• **What is expected**: Which lines of the records contain the word "cosmosTableName"? Copy each one.

• **Given data**:
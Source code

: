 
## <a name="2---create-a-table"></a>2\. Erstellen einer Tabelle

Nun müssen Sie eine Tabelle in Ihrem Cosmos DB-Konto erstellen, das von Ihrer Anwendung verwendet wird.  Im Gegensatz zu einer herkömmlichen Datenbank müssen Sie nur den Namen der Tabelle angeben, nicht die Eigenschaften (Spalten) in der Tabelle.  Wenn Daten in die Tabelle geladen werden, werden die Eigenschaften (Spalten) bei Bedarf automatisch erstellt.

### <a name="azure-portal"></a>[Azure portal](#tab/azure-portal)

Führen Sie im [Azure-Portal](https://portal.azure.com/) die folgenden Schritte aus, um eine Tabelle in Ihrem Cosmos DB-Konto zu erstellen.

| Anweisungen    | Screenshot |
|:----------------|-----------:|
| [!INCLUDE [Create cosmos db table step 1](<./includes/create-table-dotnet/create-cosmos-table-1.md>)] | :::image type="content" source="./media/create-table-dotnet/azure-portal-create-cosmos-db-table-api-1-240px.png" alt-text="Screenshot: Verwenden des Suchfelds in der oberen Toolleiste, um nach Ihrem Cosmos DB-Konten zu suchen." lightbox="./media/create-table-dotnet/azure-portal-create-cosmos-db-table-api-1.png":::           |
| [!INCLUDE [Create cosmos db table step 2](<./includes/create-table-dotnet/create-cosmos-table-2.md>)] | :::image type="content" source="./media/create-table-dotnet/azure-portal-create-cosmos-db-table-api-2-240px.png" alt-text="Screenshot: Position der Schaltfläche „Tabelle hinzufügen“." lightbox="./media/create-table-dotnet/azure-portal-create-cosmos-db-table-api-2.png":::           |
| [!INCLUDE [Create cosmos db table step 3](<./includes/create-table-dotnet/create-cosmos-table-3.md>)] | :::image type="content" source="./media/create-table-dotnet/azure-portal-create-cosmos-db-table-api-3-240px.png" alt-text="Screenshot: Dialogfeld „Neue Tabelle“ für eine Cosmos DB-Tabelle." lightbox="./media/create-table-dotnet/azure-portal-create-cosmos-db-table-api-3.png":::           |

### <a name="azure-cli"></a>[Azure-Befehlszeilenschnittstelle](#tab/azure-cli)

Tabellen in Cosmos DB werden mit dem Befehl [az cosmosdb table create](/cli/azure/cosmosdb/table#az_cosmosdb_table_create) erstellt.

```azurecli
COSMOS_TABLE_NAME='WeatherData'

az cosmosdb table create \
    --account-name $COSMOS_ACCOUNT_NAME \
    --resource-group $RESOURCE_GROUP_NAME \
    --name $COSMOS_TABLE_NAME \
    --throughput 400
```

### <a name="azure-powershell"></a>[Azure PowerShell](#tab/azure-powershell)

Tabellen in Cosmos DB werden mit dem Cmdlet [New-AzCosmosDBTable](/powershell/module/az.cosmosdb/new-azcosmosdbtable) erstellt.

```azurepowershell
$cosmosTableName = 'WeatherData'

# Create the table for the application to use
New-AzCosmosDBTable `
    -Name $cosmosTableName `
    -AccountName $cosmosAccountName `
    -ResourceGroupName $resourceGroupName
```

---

• **Final answer**:
$cosmosTableName = 'WeatherData'
    -Name $cosmosTableName `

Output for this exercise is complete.